[THE DATA — start]

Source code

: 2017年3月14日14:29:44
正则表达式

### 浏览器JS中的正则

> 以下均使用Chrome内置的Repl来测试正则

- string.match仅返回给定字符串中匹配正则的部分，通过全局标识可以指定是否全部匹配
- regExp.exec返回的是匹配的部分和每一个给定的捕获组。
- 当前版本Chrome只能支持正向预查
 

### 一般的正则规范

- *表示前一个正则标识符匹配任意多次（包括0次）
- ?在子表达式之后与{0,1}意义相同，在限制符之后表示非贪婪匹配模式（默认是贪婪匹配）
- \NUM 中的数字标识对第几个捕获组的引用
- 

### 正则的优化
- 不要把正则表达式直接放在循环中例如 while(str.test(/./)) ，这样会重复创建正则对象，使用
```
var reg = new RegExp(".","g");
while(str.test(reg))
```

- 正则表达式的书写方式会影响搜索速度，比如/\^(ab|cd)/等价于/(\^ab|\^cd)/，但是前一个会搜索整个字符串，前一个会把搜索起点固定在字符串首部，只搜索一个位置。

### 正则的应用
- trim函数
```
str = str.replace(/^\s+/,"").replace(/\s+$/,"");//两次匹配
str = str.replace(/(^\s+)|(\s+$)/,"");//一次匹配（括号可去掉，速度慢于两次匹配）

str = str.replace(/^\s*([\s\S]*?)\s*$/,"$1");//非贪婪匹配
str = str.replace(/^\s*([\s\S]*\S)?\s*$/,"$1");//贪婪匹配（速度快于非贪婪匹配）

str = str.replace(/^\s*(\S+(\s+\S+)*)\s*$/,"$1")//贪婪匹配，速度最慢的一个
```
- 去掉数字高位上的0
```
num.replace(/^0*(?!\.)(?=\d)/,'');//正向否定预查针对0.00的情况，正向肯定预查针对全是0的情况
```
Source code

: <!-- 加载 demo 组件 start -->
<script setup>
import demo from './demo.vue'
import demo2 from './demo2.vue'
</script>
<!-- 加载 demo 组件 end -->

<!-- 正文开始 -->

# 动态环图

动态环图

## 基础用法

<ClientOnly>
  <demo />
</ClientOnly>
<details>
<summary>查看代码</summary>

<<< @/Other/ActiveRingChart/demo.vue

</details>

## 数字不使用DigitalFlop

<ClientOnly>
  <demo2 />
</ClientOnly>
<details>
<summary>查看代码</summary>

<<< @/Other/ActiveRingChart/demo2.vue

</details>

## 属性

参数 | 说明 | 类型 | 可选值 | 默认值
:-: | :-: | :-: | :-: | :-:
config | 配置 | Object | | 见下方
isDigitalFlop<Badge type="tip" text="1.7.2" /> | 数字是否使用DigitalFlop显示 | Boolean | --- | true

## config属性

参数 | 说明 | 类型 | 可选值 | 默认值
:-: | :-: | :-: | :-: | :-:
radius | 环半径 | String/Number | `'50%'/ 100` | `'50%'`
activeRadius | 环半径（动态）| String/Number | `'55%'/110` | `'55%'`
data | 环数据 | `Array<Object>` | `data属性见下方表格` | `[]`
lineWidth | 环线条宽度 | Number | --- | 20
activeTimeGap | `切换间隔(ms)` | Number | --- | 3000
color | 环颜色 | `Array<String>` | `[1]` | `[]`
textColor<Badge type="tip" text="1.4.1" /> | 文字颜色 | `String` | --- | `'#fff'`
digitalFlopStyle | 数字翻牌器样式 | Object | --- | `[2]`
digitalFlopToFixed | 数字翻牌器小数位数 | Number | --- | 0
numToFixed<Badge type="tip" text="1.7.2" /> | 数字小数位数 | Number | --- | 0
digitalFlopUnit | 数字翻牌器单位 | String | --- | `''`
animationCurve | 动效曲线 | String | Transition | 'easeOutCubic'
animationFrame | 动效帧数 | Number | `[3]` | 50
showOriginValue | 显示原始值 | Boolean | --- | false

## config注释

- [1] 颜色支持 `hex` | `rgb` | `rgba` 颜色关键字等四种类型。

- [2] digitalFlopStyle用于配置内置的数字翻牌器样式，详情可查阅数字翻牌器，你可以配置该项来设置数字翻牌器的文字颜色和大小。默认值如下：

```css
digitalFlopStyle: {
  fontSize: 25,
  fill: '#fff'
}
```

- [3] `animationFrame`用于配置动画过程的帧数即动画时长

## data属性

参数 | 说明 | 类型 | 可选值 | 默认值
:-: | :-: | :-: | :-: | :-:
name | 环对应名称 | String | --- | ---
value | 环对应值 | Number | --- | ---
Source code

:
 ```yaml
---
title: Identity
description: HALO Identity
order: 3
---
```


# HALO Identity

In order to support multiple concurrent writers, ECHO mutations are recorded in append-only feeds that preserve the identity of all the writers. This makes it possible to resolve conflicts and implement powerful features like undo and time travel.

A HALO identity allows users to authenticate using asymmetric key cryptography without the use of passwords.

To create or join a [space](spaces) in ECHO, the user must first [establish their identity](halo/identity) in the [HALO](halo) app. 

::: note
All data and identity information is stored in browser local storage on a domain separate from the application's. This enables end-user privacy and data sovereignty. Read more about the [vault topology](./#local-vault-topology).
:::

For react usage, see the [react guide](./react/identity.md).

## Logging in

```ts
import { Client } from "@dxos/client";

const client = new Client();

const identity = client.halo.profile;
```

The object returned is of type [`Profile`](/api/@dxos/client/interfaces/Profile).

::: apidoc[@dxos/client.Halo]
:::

[THE DATA — finish]

* [HOW TO COMPLETE THIS TASK]
Would it be possible to set down the full listing again, character for character?

* [OUTPUT FOR THIS EXERCISE]
Source code

: 2017年3月14日14:29:44
正则表达式

### 浏览器JS中的正则

> 以下均使用Chrome内置的Repl来测试正则

- string.match仅返回给定字符串中匹配正则的部分，通过全局标识可以指定是否全部匹配
- regExp.exec返回的是匹配的部分和每一个给定的捕获组。
- 当前版本Chrome只能支持正向预查
 

### 一般的正则规范

- *表示前一个正则标识符匹配任意多次（包括0次）
- ?在子表达式之后与{0,1}意义相同，在限制符之后表示非贪婪匹配模式（默认是贪婪匹配）
- \NUM 中的数字标识对第几个捕获组的引用
- 

### 正则的优化
- 不要把正则表达式直接放在循环中例如 while(str.test(/./)) ，这样会重复创建正则对象，使用
```
var reg = new RegExp(".","g");
while(str.test(reg))
```

- 正则表达式的书写方式会影响搜索速度，比如/\^(ab|cd)/等价于/(\^ab|\^cd)/，但是前一个会搜索整个字符串，前一个会把搜索起点固定在字符串首部，只搜索一个位置。

### 正则的应用
- trim函数
```
str = str.replace(/^\s+/,"").replace(/\s+$/,"");//两次匹配
str = str.replace(/(^\s+)|(\s+$)/,"");//一次匹配（括号可去掉，速度慢于两次匹配）

str = str.replace(/^\s*([\s\S]*?)\s*$/,"$1");//非贪婪匹配
str = str.replace(/^\s*([\s\S]*\S)?\s*$/,"$1");//贪婪匹配（速度快于非贪婪匹配）

str = str.replace(/^\s*(\S+(\s+\S+)*)\s*$/,"$1")//贪婪匹配，速度最慢的一个
```
- 去掉数字高位上的0
```
num.replace(/^0*(?!\.)(?=\d)/,'');//正向否定预查针对0.00的情况，正向肯定预查针对全是0的情况
```
Source code

: <!-- 加载 demo 组件 start -->
<script setup>
import demo from './demo.vue'
import demo2 from './demo2.vue'
</script>
<!-- 加载 demo 组件 end -->

<!-- 正文开始 -->

# 动态环图

动态环图

## 基础用法

<ClientOnly>
  <demo />
</ClientOnly>
<details>
<summary>查看代码</summary>

<<< @/Other/ActiveRingChart/demo.vue

</details>

## 数字不使用DigitalFlop

<ClientOnly>
  <demo2 />
</ClientOnly>
<details>
<summary>查看代码</summary>

<<< @/Other/ActiveRingChart/demo2.vue

</details>

## 属性

参数 | 说明 | 类型 | 可选值 | 默认值
:-: | :-: | :-: | :-: | :-:
config | 配置 | Object | | 见下方
isDigitalFlop<Badge type="tip" text="1.7.2" /> | 数字是否使用DigitalFlop显示 | Boolean | --- | true

## config属性

参数 | 说明 | 类型 | 可选值 | 默认值
:-: | :-: | :-: | :-: | :-:
radius | 环半径 | String/Number | `'50%'/ 100` | `'50%'`
activeRadius | 环半径（动态）| String/Number | `'55%'/110` | `'55%'`
data | 环数据 | `Array<Object>` | `data属性见下方表格` | `[]`
lineWidth | 环线条宽度 | Number | --- | 20
activeTimeGap | `切换间隔(ms)` | Number | --- | 3000
color | 环颜色 | `Array<String>` | `[1]` | `[]`
textColor<Badge type="tip" text="1.4.1" /> | 文字颜色 | `String` | --- | `'#fff'`
digitalFlopStyle | 数字翻牌器样式 | Object | --- | `[2]`
digitalFlopToFixed | 数字翻牌器小数位数 | Number | --- | 0
numToFixed<Badge type="tip" text="1.7.2" /> | 数字小数位数 | Number | --- | 0
digitalFlopUnit | 数字翻牌器单位 | String | --- | `''`
animationCurve | 动效曲线 | String | Transition | 'easeOutCubic'
animationFrame | 动效帧数 | Number | `[3]` | 50
showOriginValue | 显示原始值 | Boolean | --- | false

## config注释

- [1] 颜色支持 `hex` | `rgb` | `rgba` 颜色关键字等四种类型。

- [2] digitalFlopStyle用于配置内置的数字翻牌器样式，详情可查阅数字翻牌器，你可以配置该项来设置数字翻牌器的文字颜色和大小。默认值如下：

```css
digitalFlopStyle: {
  fontSize: 25,
  fill: '#fff'
}
```

- [3] `animationFrame`用于配置动画过程的帧数即动画时长

## data属性

参数 | 说明 | 类型 | 可选值 | 默认值
:-: | :-: | :-: | :-: | :-:
name | 环对应名称 | String | --- | ---
value | 环对应值 | Number | --- | ---
Source code

:
 ```yaml
---
title: Identity
description: HALO Identity
order: 3
---
```


# HALO Identity

In order to support multiple concurrent writers, ECHO mutations are recorded in append-only feeds that preserve the identity of all the writers. This makes it possible to resolve conflicts and implement powerful features like undo and time travel.

A HALO identity allows users to authenticate using asymmetric key cryptography without the use of passwords.

To create or join a [space](spaces) in ECHO, the user must first [establish their identity](halo/identity) in the [HALO](halo) app. 

::: note
All data and identity information is stored in browser local storage on a domain separate from the application's. This enables end-user privacy and data sovereignty. Read more about the [vault topology](./#local-vault-topology).
:::

For react usage, see the [react guide](./react/identity.md).

## Logging in

```ts
import { Client } from "@dxos/client";

const client = new Client();

const identity = client.halo.profile;
```

The object returned is of type [`Profile`](/api/@dxos/client/interfaces/Profile).

::: apidoc[@dxos/client.Halo]
:::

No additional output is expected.